The 121-pound dog "collapsed" while descending from the mountain with her owners.
"Displaying signs of pain in her rear legs and refusing to move, Daisy’s owners were able to keep her well hydrated and fed until team members were able to get on scene with a stretcher to help get them moving again quickly as the weather was due to deteriorate later that evening," the group said.
While canines make up about a dozen of the rescued each year for the group, the incident on Friday was the first involving a St.
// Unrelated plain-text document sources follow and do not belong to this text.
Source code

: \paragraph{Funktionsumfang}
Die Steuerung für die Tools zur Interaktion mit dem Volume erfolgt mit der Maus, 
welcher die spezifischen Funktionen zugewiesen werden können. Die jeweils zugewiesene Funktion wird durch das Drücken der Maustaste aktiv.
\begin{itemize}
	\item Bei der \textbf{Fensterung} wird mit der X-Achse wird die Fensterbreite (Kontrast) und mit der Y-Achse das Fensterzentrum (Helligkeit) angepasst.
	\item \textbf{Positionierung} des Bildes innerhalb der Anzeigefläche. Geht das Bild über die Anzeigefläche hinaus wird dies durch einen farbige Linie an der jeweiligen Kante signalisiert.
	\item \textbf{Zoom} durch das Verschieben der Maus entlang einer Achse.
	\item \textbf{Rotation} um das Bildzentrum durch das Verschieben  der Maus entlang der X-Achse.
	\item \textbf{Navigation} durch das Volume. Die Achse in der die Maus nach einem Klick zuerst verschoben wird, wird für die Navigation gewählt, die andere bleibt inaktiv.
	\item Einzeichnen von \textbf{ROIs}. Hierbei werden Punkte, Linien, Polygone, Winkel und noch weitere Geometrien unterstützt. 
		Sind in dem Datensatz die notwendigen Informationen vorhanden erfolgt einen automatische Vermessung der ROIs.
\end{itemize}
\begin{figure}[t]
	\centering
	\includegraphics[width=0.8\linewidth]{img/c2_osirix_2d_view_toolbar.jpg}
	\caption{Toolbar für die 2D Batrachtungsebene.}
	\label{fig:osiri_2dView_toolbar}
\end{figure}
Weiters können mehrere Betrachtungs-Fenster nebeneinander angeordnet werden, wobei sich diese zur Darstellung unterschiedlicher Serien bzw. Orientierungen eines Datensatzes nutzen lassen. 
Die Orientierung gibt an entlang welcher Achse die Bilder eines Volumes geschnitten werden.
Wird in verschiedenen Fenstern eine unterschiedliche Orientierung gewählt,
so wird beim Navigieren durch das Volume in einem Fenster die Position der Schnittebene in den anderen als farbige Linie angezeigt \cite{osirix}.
Bernard.
The operation lasted some five hours, as 16 members of the rescue team carried Daisy on a stretcher over obstacles, including a waterfall.
Video shows the rescue crew, all wearing masks due to the coronavirus pandemic, bringing the dog downhill.
Officials said that after seeking advice about pain relief, they were able to get a "little persuasion" out of Daisy with "plenty" of treats, and managed to administer some analgesia for the trip down.
"Daisy very quickly settled down with her chin resting on the head guard, having realized that we were trying to help her," the group said, adding she was "extremely placid and compliant."
Daisy, who "had a hard start in life" until she was rescued by her current owners a few months ago, is reported to be in good condition after the mountain rescue and in "her usual high spirits."
"She apparently feels a bit guilty and slightly embarrassed about letting down the image of her cousins bouncing across the Alpine snows with barrels of brandy around their necks," the rescue group said.
The St Bernard is a breed of large working dogs that were originally bred to rescue people in the Italian and Swiss Alps. They are usually on the other side of such mountain rescues.
"A massive whole 55kg thank you to Daisy St. Bernard who was so well behaved throughout the whole rescue, the perfect casualty you could say," the rescue group said.